MessageHub: A Great Idea That Needs Some Fine Tuning


If you want to stay socially engaged on the web, you’ve got to learn to manage more than one social media network – and maybe even three or four or more. Just dealing with Twitter and Facebook in each of their separate apps can be a major pain.

That’s what gives MessageHub – a new mobile app available for Android and iOS – so much potential. It combines both your Twitter and Facebook feeds into one, with options for other networks like LinkedIn, as well as your Gmail, Yahoo, or Aol email and messaging accounts. But while the idea is solid, the execution could use a bit of work to make MessageHub a true replacement for your social networking apps.

What Works

The combination of your Facebook and Twitter feeds is seamless. When you open up the mixed feed, you’ll see all the people you follow in one place, along with links to external content and images. You can “Like” or comment on Facebook posts, and you can “Favorite” or Retweet posts from your Twitter contacts. It’s incredibly convenient to have these kinds of interactions in one place, and that alone could be enough to make social media junkies switch to using MessageHub full time.

What Doesn’t Work

Unfortunately, MessageHub needs to cook a little longer before that happens. Despite my best efforts, I couldn’t figure out how to reply to Tweets from my combined feed – a major problem if you want to actually use Twitter, and not just consume it. Following links to external content brings you to a web browser within MessageHub, rather than your browser of choice. And when you try to go back to your feed after checking out the link, the app takes you to the very top, rather than where you left off, meaning you’ll have to scroll all the way down to find your place again.

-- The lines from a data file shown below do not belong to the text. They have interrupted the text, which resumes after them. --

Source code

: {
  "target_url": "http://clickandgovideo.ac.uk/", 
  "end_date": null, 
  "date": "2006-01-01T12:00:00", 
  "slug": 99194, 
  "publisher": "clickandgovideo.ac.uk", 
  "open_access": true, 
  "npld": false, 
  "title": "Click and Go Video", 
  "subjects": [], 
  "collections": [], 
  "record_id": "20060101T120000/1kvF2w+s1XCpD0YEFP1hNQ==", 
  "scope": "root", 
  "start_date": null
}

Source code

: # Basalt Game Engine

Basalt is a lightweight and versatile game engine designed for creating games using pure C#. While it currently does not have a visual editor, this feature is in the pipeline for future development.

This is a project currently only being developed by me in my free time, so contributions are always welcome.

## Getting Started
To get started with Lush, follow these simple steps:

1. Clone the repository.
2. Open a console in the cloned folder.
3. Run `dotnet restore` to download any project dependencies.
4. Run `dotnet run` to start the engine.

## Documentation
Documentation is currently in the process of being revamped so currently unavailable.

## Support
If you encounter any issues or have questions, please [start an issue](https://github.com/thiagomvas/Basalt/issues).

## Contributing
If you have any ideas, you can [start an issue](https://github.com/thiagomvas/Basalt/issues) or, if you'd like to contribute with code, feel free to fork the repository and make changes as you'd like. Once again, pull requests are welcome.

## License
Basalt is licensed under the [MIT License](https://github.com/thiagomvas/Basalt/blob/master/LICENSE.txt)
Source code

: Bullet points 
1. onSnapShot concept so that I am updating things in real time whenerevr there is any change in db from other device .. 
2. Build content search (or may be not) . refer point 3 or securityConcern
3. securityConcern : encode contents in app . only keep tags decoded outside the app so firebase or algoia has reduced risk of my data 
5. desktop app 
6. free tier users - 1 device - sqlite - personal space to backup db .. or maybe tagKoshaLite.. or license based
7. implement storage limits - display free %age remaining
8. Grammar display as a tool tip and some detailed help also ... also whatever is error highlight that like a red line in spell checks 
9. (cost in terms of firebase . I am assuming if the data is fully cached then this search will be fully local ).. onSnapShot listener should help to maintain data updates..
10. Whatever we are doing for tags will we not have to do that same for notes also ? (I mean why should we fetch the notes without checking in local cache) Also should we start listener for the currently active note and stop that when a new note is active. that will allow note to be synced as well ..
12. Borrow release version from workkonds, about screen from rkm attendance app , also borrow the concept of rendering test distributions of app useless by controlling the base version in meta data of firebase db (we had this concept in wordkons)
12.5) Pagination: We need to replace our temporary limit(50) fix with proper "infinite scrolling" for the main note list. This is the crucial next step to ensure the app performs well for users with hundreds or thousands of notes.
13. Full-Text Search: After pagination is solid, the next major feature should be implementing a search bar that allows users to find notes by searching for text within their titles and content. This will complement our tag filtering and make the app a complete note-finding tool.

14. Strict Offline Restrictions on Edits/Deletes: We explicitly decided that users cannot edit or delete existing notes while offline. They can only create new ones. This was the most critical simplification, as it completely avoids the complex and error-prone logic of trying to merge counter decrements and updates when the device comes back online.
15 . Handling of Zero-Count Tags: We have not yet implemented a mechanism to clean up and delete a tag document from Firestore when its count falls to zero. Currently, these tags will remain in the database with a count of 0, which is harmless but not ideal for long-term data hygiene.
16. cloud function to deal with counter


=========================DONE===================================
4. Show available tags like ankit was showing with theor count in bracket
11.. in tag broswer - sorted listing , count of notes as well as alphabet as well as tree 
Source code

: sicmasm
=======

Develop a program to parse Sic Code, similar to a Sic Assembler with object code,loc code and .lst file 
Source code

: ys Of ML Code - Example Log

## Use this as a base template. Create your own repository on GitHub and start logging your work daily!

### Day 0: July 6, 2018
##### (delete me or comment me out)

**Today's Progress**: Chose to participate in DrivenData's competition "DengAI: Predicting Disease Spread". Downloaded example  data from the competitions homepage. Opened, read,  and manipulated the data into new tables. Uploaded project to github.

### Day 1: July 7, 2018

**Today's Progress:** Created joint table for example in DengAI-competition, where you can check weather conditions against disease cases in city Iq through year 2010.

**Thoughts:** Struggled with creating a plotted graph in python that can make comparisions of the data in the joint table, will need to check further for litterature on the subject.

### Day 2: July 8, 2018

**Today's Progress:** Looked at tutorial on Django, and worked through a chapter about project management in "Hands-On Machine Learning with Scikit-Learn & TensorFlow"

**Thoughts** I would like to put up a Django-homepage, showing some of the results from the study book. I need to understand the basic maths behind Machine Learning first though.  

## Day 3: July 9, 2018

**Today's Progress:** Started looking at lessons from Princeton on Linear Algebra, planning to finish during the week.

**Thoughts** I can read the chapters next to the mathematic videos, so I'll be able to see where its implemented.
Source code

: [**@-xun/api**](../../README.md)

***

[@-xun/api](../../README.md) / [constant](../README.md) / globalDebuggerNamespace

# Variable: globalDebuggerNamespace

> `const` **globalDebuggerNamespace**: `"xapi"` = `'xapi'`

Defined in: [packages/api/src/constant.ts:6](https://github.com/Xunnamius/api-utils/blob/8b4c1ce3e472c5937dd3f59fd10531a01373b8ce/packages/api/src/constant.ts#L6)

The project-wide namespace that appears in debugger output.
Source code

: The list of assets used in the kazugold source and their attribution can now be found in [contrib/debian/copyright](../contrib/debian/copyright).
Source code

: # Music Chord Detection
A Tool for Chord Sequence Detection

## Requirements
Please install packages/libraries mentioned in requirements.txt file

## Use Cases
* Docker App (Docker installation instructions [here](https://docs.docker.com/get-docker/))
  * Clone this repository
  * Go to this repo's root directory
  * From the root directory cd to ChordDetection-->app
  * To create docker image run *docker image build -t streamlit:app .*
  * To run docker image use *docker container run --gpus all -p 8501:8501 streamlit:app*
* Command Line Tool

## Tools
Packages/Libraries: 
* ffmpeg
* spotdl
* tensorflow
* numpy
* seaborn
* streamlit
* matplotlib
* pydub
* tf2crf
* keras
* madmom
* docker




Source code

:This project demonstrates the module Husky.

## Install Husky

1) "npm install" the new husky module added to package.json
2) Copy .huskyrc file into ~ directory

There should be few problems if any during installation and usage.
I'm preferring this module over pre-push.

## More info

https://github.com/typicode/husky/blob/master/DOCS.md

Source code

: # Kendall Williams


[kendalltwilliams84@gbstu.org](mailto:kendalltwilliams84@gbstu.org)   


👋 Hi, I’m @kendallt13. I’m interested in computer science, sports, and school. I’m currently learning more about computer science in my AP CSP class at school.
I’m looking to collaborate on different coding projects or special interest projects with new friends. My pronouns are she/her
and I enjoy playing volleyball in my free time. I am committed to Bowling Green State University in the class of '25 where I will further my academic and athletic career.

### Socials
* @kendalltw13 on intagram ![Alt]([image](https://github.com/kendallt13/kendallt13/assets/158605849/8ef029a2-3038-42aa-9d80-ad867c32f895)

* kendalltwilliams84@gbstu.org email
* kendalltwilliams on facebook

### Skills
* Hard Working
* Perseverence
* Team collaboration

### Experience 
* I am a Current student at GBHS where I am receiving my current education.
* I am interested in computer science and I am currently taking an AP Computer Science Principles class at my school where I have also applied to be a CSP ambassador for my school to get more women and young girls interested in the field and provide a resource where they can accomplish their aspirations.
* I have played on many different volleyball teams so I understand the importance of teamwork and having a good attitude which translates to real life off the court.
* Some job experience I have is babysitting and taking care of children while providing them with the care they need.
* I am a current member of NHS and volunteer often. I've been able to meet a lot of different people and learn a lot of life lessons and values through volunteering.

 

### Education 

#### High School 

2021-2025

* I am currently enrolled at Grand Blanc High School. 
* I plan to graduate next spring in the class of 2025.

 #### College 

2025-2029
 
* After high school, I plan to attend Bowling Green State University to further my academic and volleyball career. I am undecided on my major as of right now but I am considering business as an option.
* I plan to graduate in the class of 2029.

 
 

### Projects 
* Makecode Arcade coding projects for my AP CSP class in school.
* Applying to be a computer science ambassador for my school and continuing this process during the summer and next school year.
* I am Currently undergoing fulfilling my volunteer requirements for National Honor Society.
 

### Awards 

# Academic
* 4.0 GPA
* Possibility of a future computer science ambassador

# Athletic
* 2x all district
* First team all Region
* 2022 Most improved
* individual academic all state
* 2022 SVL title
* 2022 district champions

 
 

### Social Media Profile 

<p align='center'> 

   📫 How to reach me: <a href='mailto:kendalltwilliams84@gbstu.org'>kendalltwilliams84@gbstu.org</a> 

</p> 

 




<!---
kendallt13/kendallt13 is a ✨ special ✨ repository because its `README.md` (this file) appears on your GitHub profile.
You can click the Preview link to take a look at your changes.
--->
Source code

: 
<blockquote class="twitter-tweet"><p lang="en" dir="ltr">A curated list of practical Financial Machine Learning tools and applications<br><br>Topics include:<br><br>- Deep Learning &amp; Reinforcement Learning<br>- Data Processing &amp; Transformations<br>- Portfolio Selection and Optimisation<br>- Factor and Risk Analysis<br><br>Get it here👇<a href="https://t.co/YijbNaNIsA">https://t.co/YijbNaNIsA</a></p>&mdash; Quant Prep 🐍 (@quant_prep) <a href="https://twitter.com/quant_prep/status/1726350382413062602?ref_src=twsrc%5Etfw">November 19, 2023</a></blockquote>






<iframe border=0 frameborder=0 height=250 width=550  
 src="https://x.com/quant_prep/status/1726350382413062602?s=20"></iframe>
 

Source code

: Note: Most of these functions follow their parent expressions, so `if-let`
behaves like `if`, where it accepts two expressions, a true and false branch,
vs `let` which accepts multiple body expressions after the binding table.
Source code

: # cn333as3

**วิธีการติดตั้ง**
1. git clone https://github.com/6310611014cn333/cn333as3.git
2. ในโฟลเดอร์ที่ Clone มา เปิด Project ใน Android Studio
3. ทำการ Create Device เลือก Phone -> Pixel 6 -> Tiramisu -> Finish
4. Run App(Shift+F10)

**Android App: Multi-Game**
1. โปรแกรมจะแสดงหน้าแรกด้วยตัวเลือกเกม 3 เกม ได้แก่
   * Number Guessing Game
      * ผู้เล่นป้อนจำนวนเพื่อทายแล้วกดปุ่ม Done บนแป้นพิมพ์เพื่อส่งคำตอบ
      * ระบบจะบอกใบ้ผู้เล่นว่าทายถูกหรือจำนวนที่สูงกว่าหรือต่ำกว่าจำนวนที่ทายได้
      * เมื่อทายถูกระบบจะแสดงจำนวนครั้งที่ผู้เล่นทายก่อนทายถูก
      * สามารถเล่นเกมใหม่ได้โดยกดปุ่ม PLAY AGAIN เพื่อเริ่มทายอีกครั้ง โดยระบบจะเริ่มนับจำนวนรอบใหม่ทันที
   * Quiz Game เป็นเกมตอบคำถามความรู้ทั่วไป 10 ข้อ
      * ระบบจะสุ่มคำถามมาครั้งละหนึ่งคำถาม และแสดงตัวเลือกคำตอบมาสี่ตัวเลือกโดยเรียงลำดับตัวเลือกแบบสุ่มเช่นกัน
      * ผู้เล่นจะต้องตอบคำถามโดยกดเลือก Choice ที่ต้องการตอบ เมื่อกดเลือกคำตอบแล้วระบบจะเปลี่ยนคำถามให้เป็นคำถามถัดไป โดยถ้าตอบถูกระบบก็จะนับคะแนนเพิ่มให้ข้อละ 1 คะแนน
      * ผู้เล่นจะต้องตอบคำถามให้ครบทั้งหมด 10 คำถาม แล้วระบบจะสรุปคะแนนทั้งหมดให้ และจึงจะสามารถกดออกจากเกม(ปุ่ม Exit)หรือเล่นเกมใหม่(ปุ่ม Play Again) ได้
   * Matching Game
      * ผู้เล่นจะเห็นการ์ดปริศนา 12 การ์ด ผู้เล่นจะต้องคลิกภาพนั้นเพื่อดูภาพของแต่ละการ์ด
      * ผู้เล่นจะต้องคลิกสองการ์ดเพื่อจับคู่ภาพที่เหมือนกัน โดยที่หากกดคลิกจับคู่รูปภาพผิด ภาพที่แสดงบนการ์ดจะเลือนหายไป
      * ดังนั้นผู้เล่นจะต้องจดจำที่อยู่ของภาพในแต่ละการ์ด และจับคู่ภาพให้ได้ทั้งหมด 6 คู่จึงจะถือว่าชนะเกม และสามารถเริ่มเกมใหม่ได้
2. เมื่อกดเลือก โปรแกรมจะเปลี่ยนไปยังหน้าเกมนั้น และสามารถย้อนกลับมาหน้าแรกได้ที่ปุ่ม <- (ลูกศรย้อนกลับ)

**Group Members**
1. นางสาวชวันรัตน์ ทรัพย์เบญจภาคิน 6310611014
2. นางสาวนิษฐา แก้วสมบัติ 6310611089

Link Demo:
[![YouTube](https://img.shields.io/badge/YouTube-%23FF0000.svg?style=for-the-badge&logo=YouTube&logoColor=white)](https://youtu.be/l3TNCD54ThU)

There are broader issues with MessageHub, too. There doesn’t seem to be any way to adjust the app’s notifications. During my test run, sometimes hitting a link caused the app to crash entirely. MessageHub can replace your texting app of choice, but adding other web-based chatting apps seemed difficult to impossible. I couldn’t figure out how to get our previous conversations. I couldn’t figure out how to incorporate my Google Hangouts messages, nor my Facebook Chat Messages or Twitter Direct Messages. Do I have to add each contact as a Favorite? Do I have to do this for every contact I want to message?

Right Idea, Wrong Time

MessageHub looks to solve one of the problems of the social networking age by combining your ever-updating feeds into one place. But it doesn’t provide enough options or access choices to make that feature work well enough to cause users to switch. Maybe an update or two will help make MessageHub the kind of app that I’ll use more frequently. I definitely would enjoy being able to put my social networks into one place. But for now, the best social networking and messaging experiences still happen on those individual apps, meaning MessageHub isn’t quite there yet.